Feast of the Martyr Theodosia
FR GEORGES Florovsky’s magnum opus, The Ways of Russian Theology, is extremely critical of the West for its Westernizing ‘pseudomorphosis’ of Russian Orthodox theology. It also includes the seeds of a proposal for which Florovsky would become most famous: ‘neopatristic synthesis’. Both concepts—neopatristic synthesis and pseudomorphosis—have been massively misunderstood. From the very beginning, Florovsky’s neopatristic synthesis insisted on dialogue with Western theology based on the common tradition of the early Christian Fathers, both Latin and Greek. He even suggested that Orthodox theologians should engage the questions raised by Latin medieval scholastics. Almost completely unnoticed by scholarship, this paper will briefly highlight how Florovsky heeds his own advice. But it will also offer a critique of Florovsky. For despite those ways in which Florovsky did indeed engage the Latin schoolmen, he nevertheless maintained an ambivalent attitude to the ‘substitutionary’ nature of salvation. With a few rare exceptions, this attitude has reigned for the last century among Orthodox Christians (clergy, laity, and scholars). Substitutionary atonement is not infrequently attacked as a way to differentiate Orthodoxy from Roman Catholicism and Protestantism, i.e., Western substitution vs.

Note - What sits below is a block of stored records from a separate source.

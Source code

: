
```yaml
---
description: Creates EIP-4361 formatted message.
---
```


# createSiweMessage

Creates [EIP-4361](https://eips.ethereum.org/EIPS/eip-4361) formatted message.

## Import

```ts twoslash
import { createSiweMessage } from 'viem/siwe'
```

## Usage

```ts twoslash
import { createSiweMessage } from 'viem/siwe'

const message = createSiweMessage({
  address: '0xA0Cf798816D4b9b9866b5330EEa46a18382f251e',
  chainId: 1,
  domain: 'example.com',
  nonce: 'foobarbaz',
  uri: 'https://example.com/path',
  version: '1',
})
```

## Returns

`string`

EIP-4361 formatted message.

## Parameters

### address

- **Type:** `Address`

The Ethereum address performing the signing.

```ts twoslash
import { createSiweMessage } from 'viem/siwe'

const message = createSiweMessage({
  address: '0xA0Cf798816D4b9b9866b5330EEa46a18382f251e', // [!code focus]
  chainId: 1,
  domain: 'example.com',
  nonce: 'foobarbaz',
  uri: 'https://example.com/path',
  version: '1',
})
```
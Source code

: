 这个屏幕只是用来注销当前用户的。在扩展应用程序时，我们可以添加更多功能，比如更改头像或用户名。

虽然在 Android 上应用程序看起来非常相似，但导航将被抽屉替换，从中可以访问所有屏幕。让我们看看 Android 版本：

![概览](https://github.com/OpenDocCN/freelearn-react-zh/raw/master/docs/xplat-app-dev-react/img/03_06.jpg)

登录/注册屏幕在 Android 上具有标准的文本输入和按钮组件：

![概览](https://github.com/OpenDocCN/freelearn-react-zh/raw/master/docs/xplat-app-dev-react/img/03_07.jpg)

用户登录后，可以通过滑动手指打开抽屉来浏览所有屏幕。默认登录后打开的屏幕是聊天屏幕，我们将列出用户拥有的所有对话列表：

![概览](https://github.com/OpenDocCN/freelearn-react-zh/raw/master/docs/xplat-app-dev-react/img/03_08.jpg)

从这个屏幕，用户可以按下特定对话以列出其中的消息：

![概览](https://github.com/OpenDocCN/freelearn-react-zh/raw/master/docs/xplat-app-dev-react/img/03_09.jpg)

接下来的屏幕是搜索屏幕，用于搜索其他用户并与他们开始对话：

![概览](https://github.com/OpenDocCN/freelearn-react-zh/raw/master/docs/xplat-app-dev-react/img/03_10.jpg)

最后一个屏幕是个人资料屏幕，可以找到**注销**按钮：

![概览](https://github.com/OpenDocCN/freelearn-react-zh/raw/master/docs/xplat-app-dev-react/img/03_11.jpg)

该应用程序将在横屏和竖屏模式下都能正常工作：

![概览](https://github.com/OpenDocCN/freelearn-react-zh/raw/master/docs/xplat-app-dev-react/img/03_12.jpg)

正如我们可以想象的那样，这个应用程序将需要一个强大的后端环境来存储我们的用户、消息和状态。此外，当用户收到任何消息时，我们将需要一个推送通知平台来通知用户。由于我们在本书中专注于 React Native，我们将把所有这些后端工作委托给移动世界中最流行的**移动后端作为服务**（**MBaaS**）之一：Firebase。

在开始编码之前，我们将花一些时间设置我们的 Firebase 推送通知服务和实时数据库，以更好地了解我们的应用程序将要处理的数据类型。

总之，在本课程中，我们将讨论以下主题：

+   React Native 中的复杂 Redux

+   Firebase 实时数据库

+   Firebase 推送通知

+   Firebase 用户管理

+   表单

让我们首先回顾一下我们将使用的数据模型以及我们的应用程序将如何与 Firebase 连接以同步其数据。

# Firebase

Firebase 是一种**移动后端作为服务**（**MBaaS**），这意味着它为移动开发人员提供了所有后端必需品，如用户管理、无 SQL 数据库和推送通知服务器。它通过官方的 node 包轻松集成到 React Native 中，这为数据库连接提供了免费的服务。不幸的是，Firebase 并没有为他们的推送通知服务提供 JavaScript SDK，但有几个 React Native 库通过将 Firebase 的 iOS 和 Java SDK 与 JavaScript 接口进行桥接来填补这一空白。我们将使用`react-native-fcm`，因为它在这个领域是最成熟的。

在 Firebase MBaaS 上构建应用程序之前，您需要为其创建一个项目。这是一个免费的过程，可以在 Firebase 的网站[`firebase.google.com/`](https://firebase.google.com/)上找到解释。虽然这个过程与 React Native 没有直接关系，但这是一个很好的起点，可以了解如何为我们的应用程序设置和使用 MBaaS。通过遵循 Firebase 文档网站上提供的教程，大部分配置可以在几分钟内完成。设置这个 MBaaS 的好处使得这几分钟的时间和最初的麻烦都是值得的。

Eastern theosis. The late Fr. Matthew Baker once exhorted Orthodox theologians to make a more honest study of substitution, debt-satisfaction, and ransom within patristic literature. In an effort to clarify Florovsky’s neopatristic synthesis—and to remain more faithful to its contours than Florovsky himself did—this paper will heed Baker’s call by offering a preliminary study of the usage of such language in the Greek and Latin Fathers.
Erin Doom is the founder and director of Eighth Day Institute. He is currently editing his PhD thesis on Fr. Georges Florovsky and lives in Wichita, KS with his wife Christiane and their four children, Caleb Michael, Hannah Elizabeth, Elijah Blaise, and Esther Ruth.